Page MenuHomePhabricator

Add charset=utf-8 by default to lighttpd
Closed, ResolvedPublic

Description

Our documentation recommends manually overriding every single MIME type to fix mojibake issues. This is nonsensical since Wikimedia been UTF-8 default for 10+ years, all tools assume a full UTF-8 pipeline. Additionally, Chrome 55 (Dec 2016) removed Character Encoding switching option. Autodetect systems may fail by falling back the OS's locale or statistical heuristics may fail only on edge cases.

Since lighttpd has to enumerate extensions to MIME type anyway, it makes sense to do it from the start.

Details

Related Gerrit Patches:
operations/software/tools-webservice : masterSet custom mime-types

Event Timeline

Restricted Application added a subscriber: Aklapper. · View Herald TranscriptOct 19 2017, 5:52 PM

The mimetype is assigned via: lighttpdwebservice.py#L44:

include_shell "/usr/share/lighttpd/create-mime.assign.pl"

which has these contents:

#06:01:51 0 ✓ zhuyifei1999@tools-webgrid-lighttpd-1401: ~$ cat /usr/share/lighttpd/create-mime.assign.pl
#!/usr/bin/perl -w
use strict;
open MIMETYPES, "/etc/mime.types" or exit;
print "mimetype.assign = (\n";
my %extensions;
while(<MIMETYPES>) {
  chomp;
  s/\#.*//;
  next if /^\w*$/;
  if(/^([a-z0-9\/+-.]+)\s+((?:[a-z0-9.+-]+[ ]?)+)$/) {
    foreach(split / /, $2) {
      # mime.types can have same extension for different
      # mime types
      next if $extensions{$_};
      $extensions{$_} = 1;
      print "\".$_\" => \"$1\",\n";
    }
  }
}
print ")\n";

Unfortunately, /etc/mime.types does not know whether a mime is binary or text:

06:05:54 0 ✓ zhuyifei1999@tools-bastion-02: ~$ grep -P 'javascript|css|html|txt|jpg|png|svg' /etc/mime.types
application/javascript				js
application/xhtml+xml				xhtml xht
application/vnd.ericsson.quickcall
application/vnd.pwg-xhtml-print+xml
#application/x-httpd-eruby			rhtml
#application/x-httpd-php			phtml pht php
image/jp2					jp2 jpg2
image/jpeg					jpeg jpg jpe
image/png					png
image/svg+xml					svg svgz
text/css					css
text/html					html htm shtml
text/plain					asc txt text pot brf srt
text/x-server-parsed-html

If we make charset=utf-8, we should preferably not affect the binary files.

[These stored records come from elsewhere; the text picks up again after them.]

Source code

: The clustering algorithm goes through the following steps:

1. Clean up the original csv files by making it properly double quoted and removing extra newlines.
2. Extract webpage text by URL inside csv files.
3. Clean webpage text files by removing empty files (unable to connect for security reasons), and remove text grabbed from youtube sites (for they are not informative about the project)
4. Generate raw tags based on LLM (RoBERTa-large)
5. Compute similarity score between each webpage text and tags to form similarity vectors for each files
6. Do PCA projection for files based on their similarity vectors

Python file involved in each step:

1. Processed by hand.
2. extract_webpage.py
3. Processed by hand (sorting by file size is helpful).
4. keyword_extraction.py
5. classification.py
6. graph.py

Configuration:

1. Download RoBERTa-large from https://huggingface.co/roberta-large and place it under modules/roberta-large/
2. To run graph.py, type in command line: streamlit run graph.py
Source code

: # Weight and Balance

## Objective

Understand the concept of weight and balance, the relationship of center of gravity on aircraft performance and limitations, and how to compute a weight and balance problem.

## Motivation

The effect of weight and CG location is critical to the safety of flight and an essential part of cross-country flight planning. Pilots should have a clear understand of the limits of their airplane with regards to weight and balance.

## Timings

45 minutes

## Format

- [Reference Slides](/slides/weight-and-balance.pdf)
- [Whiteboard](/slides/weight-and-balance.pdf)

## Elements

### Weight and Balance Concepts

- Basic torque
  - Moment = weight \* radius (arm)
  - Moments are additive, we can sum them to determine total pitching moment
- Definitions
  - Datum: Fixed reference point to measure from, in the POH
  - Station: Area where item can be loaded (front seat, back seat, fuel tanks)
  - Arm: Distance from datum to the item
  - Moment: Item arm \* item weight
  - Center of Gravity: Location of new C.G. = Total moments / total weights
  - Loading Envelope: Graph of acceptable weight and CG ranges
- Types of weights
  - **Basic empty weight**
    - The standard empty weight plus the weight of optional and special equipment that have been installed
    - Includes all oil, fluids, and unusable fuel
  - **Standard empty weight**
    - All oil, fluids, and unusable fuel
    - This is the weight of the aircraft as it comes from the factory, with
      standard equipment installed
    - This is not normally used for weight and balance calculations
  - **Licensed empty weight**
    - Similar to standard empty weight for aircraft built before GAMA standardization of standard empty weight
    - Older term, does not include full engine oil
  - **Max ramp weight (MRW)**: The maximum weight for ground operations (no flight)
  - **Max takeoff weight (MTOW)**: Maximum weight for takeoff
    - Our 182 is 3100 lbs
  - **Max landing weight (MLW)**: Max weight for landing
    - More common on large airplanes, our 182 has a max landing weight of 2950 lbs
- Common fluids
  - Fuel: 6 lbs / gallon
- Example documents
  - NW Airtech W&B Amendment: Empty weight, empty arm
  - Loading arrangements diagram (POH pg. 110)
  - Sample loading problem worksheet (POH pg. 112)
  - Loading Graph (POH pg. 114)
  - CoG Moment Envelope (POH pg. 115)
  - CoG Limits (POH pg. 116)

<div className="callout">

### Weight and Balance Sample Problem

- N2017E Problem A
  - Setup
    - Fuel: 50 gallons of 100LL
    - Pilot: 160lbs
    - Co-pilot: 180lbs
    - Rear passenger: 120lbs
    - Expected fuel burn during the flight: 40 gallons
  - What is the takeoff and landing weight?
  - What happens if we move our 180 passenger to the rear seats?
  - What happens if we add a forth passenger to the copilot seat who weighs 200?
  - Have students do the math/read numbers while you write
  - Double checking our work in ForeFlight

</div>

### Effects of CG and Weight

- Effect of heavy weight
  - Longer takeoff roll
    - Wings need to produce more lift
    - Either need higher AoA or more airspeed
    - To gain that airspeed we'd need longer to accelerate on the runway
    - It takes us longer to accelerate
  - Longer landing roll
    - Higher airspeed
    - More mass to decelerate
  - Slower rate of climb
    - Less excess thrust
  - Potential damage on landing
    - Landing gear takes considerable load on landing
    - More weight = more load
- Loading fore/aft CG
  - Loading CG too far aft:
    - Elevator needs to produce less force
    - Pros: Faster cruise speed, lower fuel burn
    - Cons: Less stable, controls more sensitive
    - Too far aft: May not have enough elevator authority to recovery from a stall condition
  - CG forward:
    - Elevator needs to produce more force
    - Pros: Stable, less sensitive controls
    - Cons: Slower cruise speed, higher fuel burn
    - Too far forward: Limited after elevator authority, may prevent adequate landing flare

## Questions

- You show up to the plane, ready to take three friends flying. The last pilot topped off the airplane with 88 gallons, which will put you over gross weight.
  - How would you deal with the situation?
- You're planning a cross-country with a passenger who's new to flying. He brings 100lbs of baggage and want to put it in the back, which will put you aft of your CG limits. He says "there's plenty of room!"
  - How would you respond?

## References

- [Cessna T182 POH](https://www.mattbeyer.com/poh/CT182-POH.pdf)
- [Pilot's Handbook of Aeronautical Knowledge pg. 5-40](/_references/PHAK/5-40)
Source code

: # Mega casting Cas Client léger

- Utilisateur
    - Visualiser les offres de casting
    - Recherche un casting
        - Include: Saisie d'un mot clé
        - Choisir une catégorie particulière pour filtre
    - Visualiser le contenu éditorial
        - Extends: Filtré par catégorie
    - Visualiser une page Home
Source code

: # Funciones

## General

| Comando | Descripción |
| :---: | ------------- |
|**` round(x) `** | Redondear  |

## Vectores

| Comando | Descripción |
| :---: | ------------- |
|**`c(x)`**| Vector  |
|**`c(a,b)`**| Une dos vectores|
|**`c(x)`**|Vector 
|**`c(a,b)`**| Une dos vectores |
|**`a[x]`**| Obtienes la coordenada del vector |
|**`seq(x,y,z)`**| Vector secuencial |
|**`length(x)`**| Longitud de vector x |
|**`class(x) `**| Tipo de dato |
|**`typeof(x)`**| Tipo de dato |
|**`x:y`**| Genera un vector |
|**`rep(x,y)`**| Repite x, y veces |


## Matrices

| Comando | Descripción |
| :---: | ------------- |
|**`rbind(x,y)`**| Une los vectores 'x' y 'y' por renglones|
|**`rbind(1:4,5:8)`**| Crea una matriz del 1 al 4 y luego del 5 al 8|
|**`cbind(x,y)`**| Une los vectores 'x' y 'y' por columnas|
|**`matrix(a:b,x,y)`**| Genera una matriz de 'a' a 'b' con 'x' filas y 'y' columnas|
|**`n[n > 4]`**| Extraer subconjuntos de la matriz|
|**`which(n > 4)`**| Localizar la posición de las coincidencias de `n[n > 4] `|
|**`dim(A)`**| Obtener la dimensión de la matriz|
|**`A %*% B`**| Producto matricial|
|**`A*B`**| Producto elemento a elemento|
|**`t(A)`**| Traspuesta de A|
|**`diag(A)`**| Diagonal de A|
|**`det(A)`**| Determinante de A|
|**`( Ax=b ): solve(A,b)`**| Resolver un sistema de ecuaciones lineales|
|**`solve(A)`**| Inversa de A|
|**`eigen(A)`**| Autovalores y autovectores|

Here are the changes I made to that script on my server:

...
      # mime types
      next if $extensions{$_};
      $extensions{$_} = 1;
      if (substr($1, 0, 5) eq "text/" or $1 eq "application/javascript") {
         print "\".$_\" => \"$1; charset=utf-8\",\n";
      } else {
         print "\".$_\" => \"$1\",\n";
      }
    }
...

That still leaves out extensions .log, .conf, and README not listed in mime.types, but are covered by Bühler's script.

I wonder if there downside to slapping ; charset=utf-8 on all files. It should really only affect the character decoding.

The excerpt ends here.